◆ DIRECTIONS
First find the line with "Corp Tax Difference" in the entries below, then set down exactly every line through the line with "Unemp. Tax Difference", that line included.

◆ RECORDS FOR THIS TASK
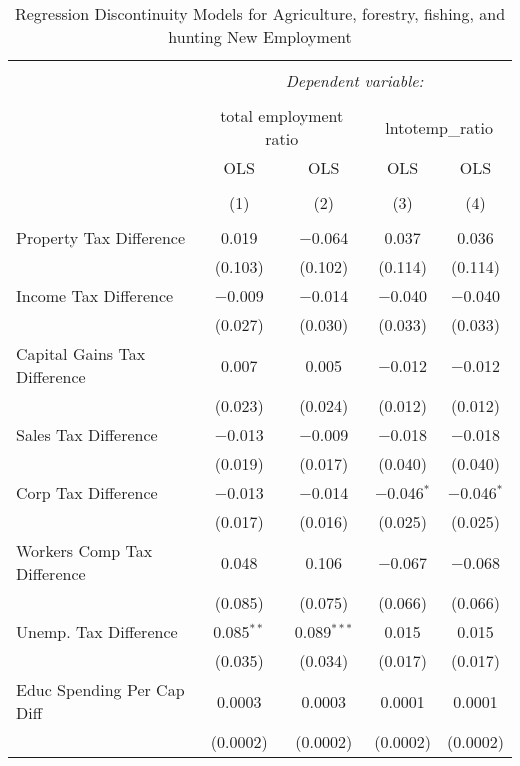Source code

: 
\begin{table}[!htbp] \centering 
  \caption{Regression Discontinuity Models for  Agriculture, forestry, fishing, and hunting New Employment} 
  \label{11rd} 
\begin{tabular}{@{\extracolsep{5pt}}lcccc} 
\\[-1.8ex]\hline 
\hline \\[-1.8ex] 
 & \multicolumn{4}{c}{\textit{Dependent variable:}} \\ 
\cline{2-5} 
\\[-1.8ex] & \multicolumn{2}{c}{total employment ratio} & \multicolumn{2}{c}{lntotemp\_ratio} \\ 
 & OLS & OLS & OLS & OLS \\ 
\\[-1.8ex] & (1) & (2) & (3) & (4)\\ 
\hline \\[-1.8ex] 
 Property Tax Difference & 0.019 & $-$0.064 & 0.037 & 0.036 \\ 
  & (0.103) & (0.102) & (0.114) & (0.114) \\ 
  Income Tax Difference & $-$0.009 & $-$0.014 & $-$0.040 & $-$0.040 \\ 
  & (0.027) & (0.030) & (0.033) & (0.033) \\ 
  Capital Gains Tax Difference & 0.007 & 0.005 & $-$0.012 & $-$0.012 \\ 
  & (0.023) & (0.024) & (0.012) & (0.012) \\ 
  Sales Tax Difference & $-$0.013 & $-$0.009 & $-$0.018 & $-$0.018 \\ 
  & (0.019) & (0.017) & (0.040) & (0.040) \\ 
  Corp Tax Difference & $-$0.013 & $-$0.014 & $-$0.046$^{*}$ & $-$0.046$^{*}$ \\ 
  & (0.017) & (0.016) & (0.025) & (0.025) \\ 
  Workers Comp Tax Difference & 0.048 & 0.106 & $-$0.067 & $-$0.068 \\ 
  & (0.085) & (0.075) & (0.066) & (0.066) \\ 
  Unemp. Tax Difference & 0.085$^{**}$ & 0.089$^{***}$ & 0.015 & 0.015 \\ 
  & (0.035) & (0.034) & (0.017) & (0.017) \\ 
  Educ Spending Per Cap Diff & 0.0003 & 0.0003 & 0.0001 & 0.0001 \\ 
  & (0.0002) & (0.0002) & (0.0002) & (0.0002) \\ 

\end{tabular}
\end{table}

...

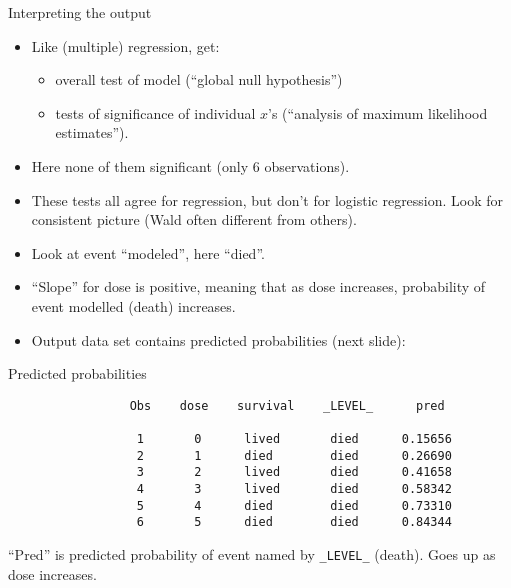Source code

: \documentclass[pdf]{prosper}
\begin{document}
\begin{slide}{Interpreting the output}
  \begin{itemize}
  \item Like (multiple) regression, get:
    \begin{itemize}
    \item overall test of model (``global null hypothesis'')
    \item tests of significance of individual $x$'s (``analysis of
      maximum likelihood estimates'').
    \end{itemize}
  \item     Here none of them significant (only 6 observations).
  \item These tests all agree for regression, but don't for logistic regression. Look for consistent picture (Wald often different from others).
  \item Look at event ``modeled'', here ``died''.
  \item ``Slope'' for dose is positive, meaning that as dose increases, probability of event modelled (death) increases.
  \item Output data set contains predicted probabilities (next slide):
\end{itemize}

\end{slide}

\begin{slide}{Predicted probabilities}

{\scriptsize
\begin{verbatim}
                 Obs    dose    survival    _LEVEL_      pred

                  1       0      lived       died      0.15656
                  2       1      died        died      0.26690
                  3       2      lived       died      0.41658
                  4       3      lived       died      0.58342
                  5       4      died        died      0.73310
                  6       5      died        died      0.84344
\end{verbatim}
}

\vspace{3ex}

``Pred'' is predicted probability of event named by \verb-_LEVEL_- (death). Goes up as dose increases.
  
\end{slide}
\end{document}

* * *

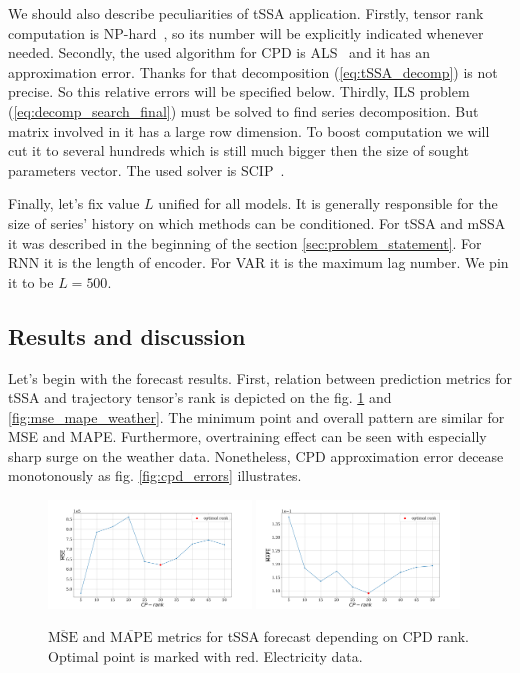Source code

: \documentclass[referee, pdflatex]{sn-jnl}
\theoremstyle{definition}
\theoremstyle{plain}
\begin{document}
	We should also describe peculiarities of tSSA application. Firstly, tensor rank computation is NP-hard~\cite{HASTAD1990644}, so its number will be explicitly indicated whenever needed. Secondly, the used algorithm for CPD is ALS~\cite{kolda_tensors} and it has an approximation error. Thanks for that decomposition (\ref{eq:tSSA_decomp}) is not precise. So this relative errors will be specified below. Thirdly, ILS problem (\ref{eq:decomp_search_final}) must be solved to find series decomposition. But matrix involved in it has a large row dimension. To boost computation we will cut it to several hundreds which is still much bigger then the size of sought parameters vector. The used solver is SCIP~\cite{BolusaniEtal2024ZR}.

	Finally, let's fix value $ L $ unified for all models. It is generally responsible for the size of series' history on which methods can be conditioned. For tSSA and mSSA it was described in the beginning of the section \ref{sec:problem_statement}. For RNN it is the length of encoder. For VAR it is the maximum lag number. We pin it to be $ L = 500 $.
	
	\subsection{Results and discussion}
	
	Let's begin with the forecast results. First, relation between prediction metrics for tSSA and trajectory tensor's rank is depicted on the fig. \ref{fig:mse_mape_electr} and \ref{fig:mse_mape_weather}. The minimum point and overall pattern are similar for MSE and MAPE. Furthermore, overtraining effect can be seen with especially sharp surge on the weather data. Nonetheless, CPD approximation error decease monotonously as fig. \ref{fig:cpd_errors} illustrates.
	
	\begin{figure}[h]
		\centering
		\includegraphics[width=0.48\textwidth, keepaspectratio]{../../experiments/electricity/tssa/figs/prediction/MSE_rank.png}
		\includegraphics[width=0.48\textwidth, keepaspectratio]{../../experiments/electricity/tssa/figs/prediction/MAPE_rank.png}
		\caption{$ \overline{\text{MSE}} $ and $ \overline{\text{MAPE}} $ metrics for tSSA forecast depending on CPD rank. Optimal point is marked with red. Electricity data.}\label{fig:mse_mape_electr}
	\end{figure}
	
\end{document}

◆ WORKED SOLUTION
  Corp Tax Difference & $-$0.013 & $-$0.014 & $-$0.046$^{*}$ & $-$0.046$^{*}$ \\ 
  & (0.017) & (0.016) & (0.025) & (0.025) \\ 
  Workers Comp Tax Difference & 0.048 & 0.106 & $-$0.067 & $-$0.068 \\ 
  & (0.085) & (0.075) & (0.066) & (0.066) \\ 
  Unemp. Tax Difference & 0.085$^{**}$ & 0.089$^{***}$ & 0.015 & 0.015 \\ 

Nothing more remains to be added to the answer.